Friday, August 26, 2011

Not thrilled about my new neighbor

This morning Hank was in the kitchen minding his beeswax while eating his breakfast when he started frantically motioning for me to 'come here *now*' I walked over to see a hawk on our deck.

It's times like this that make me wish I carried my camera on my neck 24/7. I tippy toed to get my camera and by the time I returned the hawk flew to a tree just off the deck.

I apologize in advance for the picture quality...our back door is covered in dog slobber and the kids' hand prints.

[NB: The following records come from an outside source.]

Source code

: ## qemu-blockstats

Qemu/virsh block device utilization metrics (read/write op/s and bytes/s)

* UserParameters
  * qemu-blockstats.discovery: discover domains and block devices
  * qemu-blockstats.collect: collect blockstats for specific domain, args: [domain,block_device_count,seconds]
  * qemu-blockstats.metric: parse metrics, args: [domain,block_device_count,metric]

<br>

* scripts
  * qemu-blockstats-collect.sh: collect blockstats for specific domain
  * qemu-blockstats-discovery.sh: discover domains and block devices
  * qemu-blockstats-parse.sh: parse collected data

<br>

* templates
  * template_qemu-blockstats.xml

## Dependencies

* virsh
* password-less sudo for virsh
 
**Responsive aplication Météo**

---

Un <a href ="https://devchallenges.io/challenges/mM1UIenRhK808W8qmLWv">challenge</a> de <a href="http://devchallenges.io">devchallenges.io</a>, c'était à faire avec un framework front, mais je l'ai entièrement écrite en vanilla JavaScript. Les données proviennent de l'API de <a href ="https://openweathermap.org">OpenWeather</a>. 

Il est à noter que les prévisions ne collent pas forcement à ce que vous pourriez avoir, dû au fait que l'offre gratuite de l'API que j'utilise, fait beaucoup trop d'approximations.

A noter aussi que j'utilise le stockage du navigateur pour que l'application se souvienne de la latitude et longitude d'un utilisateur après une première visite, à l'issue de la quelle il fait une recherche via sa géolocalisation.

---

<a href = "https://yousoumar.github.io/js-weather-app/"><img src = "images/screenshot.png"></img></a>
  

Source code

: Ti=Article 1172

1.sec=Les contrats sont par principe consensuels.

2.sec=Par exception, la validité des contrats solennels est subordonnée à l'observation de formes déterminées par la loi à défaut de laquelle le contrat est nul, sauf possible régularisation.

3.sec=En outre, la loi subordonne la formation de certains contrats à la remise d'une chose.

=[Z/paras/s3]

I looked in my Peterson and Audobon guides, and I looked online. It looks to me like either a Sharp-shinned or Cooper's Hawk.  We actually saw this guy sitting on our fence earlier this week.

Eyeballin' my babies

Some folks may think it's cool to have a hawk visitor; I am *not* thrilled. Both birds tend to eat song birds like Jays or robins while a Cooper's Hawk will eat small mammals if the food supply requires it. Or maybe my chickens....

If you're my friend on Facebook then you've heard about my bear woes. Yep, a bear has been spotted on our near our property a few times.

The bear is an anomaly. He came off the mountain looking for food, didn't find here so he moved on- well, no sightings in a while so we're guessing he moved on.

The hawks however, have changed their migrating habits over the years. Instead of 'going south' they're hanging out at bird feeders for easy food. We're bird watching geeks, and I'm not excited about the idea of some stinkin' [though beautiful] hawk eating all the birds we'd like watch.

We're going to have to do some reading to figure what we can do to safely and legally discourage our new neighbor from taking up residence here.

Remember Mr Hawk, chickens are friends, not food!

1 comment:

Lenswyf said...

Hmmm... They do wreak havoc. Our neighbors here had a Coopers Hawk nesting in their giant oak tree. Bunnies weren't an issue the gardens that year--I guess that was a good thing. And most of the neighbors discovered that if they moved their bird feeders under an overhang, the birds continued to visit regularly.